Exercise description
One line at a time, check the entries below for the word "resultado", and copy each line that has it.

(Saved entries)

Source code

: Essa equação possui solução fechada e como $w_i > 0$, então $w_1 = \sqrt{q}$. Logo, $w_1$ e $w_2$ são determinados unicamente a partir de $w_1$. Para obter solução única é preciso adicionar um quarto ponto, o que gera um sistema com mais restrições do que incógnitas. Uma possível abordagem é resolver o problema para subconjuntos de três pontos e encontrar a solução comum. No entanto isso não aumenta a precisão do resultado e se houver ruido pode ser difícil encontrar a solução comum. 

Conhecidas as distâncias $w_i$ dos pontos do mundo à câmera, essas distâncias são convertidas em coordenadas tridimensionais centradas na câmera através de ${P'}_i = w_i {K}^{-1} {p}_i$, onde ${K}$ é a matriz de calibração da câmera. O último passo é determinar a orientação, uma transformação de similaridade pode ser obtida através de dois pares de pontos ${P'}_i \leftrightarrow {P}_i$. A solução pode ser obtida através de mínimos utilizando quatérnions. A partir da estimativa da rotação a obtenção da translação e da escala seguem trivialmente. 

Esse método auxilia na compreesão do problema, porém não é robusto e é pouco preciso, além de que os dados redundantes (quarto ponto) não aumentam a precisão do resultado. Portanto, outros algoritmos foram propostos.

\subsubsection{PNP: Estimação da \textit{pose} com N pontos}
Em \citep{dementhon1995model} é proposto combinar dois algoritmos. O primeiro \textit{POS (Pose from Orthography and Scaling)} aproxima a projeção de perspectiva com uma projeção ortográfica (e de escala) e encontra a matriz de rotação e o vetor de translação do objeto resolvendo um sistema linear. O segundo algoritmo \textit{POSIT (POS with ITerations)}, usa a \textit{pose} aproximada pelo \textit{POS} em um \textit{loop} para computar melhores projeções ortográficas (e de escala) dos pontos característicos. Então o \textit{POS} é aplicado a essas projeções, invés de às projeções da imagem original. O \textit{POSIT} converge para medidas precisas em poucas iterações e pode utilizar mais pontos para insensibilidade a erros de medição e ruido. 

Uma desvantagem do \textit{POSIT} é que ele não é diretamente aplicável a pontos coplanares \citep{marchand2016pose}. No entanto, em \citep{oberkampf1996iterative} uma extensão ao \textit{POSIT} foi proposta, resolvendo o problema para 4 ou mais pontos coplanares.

Answer box
: Essa equação possui solução fechada e como $w_i > 0$, então $w_1 = \sqrt{q}$. Logo, $w_1$ e $w_2$ são determinados unicamente a partir de $w_1$. Para obter solução única é preciso adicionar um quarto ponto, o que gera um sistema com mais restrições do que incógnitas. Uma possível abordagem é resolver o problema para subconjuntos de três pontos e encontrar a solução comum. No entanto isso não aumenta a precisão do resultado e se houver ruido pode ser difícil encontrar a solução comum. 
Esse método auxilia na compreesão do problema, porém não é robusto e é pouco preciso, além de que os dados redundantes (quarto ponto) não aumentam a precisão do resultado. Portanto, outros algoritmos foram propostos.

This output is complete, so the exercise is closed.